Supreme Court of Pennsylvania.

Argued January 14, 1977.

Decided October 5, 1978.

Reargument Denied November 9, 1978.

*124 Central Pa. Legal Services, James D. Wolman, Alan Linder, Lancaster, for appellant.

Alspach & Ryder, Bruce P. Ryder, Lancaster, for appellee, Bureau of Children's Services, Etc.

Before EAGEN, O'BRIEN, POMEROY, NIX and MANDERINO, JJ.

OPINION OF THE COURT

POMEROY, Justice.

This is an appeal from a decree of the court of common pleas, orphans' court division, of Lancaster County terminating the parental rights of the appellants, W.M. and P.M. (hereinafter the "parents"), with respect to their son, W.M., III (hereinafter "W").[1] Appellants allege that the evidence *125 was insufficient to support the termination decree. We disagree, and will affirm.
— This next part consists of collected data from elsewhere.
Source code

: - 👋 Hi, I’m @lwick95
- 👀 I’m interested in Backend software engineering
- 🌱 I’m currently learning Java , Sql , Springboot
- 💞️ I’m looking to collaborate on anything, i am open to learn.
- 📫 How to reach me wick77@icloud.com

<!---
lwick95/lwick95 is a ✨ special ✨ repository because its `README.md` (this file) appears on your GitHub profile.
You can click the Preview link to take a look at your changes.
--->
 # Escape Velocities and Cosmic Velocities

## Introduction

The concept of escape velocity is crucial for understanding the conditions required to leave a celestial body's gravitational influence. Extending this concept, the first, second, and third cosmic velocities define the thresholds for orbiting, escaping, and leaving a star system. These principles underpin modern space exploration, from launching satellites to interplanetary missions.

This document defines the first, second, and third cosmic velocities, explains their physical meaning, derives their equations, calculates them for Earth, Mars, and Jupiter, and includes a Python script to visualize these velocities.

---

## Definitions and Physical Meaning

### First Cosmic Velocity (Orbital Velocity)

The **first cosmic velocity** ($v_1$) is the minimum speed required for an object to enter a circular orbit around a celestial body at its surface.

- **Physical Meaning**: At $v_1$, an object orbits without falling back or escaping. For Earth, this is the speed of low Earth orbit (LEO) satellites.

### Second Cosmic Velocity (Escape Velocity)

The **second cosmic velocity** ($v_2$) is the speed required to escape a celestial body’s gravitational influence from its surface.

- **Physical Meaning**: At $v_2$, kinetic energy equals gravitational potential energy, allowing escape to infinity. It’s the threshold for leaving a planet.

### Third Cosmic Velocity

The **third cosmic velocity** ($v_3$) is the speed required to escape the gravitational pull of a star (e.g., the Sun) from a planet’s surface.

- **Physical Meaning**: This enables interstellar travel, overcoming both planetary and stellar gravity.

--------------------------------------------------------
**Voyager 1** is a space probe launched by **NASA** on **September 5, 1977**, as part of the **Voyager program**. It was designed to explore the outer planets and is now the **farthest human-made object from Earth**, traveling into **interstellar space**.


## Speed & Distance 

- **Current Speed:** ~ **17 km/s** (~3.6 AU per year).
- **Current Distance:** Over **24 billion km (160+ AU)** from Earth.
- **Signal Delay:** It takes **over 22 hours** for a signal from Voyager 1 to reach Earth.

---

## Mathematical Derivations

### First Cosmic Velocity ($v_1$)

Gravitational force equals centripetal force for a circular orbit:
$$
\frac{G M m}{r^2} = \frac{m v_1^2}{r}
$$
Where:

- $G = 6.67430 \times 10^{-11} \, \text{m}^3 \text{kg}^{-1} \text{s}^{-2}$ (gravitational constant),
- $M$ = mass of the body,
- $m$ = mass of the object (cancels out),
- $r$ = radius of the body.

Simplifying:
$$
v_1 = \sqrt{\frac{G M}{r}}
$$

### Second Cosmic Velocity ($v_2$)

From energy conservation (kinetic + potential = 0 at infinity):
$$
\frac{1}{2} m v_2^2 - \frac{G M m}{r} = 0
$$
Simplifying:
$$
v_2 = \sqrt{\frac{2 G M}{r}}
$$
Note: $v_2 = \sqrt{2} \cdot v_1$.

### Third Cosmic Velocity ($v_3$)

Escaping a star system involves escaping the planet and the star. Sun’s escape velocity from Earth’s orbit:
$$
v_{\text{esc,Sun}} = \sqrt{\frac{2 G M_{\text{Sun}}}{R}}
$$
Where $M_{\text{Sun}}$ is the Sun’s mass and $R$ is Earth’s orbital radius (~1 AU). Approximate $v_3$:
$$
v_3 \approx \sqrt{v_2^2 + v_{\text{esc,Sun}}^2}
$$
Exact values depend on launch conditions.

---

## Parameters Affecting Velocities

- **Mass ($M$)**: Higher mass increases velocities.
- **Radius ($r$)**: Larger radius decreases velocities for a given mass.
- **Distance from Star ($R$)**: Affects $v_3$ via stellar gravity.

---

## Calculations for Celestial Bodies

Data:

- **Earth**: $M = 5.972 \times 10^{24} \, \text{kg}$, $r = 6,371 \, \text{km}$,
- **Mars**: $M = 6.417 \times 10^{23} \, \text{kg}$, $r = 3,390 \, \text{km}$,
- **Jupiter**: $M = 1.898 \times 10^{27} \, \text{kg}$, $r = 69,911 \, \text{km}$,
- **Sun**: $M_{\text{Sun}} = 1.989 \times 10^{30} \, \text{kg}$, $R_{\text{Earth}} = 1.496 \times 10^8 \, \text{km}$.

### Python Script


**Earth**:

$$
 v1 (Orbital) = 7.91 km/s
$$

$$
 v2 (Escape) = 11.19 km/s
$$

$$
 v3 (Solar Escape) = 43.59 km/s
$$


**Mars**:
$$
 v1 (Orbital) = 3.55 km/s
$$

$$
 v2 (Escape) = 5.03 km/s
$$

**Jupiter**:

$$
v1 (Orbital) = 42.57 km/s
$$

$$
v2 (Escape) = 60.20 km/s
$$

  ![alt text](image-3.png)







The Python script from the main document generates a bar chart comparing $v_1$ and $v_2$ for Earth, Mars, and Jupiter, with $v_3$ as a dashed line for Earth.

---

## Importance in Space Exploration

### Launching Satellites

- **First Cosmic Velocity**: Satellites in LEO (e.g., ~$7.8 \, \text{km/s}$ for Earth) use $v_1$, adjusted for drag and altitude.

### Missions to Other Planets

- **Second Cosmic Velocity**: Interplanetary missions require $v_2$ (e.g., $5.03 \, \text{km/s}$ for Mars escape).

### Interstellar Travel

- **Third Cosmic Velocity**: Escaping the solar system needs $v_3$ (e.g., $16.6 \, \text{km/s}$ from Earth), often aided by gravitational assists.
The parents were married in 1954 and have had six children, of whom W., born October 30, 1963, is the youngest. The family has been known to the Bureau of Children's Service of Lancaster County (herein "Bureau" or "Agency"), appellee herein, since 1956, the agency having been involved with the placement of older children. Over a four-year period subsequent to W's birth numerous visits were made to the home by caseworkers on the staff of the Bureau. Reports of these visits contained in the Bureau's files indicate that the M's house was generally dark, filthy and without heat in cold weather except for an inadequate oil burner. A "terrible" odor permeated the living quarters and the children were unkempt and frequently in need of a change of diapers or clothing. Upon a number of occasions the parents were warned by the caseworkers of the need to upgrade conditions in the home. These warnings went unheeded, however, and the situation in the house remained unchanged. As a result, W. was placed in a foster home in August of 1967, and custody was formally awarded to the Bureau following a court hearing on October 31, 1967.

Over the next four years there was no contact between the parents and the Bureau. The parents made no effort to see W., made no inquiry as to his health or well-being, and sent him no gifts or cards. At the Bureau's initiative a meeting was held with the parents in October of 1971. The condition of the parents' home was discussed, but neither parent expressed any interest in seeing the child. There was no further contact until June of 1973, when the Bureau made two visits to appellants' home concerning one of the other children. Again the home was found to be dirty, dark and foul smelling. On neither of these occasions did the parents mention or inquire as to W. In March of 1975, after the lapse of another sixteen months, a caseworker informed the parents that involuntary termination proceedings were *126 to be pursued by the Agency.[2] There have been no subsequent encounters between the appellants and the Bureau.

Section 311(1) of the Adoption Act of July 24, 1970, P.L. 620, Art. III, 1 P.S. § 311(1) provides for termination of parental rights where:

"(1) The parent by conduct continuing for a period of at least six months either has evidenced a settled purpose of relinquishing parental claim to a child, or has refused or failed to perform parental duties;"

After a hearing on the termination petition in the case at bar, the orphans' court division made explicit findings that since August 4, 1967, there had persisted both a settled purpose and a refusal and failure on the part of each parent to perform parental duties toward W. It therefore ordered that the parental rights of appellants be terminated.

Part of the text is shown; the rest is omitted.